World War II military airfield in Sicily

Castelvetrano Airfield is a decommissioned World War II military airfield in Sicily which is located approximately 1 km southwest of Castelvetrano. The airfield had been an Italian Air Force (Regia Aeronautica), seized by the United States Army during the Invasion of Sicily (Operation Husky), and used as part of Sicilian Campaign and the Allied Invasion of Italy in 1943.

==History==
When the Axis Forces were driven out of Cyrenaica during Operation Crusader in December 1941, they could no longer fly in supplies from Crete to Derna. Instead, the Regia Aeronautica and German Luftwaffe began flying transport missions from airfields in Sicily, including Castelvetrano. On 4 January 1942 Castelvetrano was attacked by a force of Royal Air Force Blenheim IV bombers flying from Luqa airfield on Malta, which caught 75 aircraft 'parked wing-tip to wing-tip ... the airfield was left a smoking ruin'. That night Wellington IC bombers from Luqa added to the damage.

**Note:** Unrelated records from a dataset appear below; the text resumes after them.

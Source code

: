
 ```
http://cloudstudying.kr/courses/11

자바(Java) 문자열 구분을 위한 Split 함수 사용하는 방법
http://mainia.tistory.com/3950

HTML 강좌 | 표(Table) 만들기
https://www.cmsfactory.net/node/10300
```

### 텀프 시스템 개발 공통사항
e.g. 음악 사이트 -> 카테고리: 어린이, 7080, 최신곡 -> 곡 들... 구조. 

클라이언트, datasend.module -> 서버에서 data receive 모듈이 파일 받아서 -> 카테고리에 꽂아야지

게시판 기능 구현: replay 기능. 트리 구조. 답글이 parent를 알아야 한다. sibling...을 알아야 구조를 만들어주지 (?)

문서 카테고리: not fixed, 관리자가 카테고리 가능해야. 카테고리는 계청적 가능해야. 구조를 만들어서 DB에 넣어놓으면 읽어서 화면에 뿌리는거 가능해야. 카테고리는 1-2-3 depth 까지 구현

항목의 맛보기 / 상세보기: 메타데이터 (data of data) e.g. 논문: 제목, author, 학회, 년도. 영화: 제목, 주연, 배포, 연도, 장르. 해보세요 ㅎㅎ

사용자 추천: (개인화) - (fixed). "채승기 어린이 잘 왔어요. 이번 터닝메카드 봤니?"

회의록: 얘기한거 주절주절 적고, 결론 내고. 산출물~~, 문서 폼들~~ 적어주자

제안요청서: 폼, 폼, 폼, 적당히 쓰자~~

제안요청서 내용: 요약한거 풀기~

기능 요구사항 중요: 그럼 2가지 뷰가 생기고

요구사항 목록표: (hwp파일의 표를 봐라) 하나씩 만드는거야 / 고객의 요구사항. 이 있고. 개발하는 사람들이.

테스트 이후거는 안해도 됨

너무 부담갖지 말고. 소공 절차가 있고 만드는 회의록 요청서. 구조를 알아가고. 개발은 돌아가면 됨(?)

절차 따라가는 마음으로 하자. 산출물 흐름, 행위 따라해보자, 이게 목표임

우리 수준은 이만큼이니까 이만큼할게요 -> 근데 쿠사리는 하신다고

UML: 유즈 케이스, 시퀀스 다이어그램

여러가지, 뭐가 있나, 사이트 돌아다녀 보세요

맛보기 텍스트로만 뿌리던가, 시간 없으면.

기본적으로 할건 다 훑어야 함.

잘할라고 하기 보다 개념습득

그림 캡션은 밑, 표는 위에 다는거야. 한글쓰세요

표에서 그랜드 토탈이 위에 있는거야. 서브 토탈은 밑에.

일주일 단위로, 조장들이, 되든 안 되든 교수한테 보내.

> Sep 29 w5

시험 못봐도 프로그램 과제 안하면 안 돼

After its capture the airfield was primarily used by the United States Army Air Force Twelfth Air Force units:

- 81st Fighter Group, 12 October - February 1944, P-39 Airacobra
- 314th Troop Carrier Group, September 1943-February 1944, C-47 Skytrain

When the Americans moved out, the airfield was closed and dismantled. Today, the main runway of the airfield is clearly visible in aerial photography but no structures of other components of the airfield remain.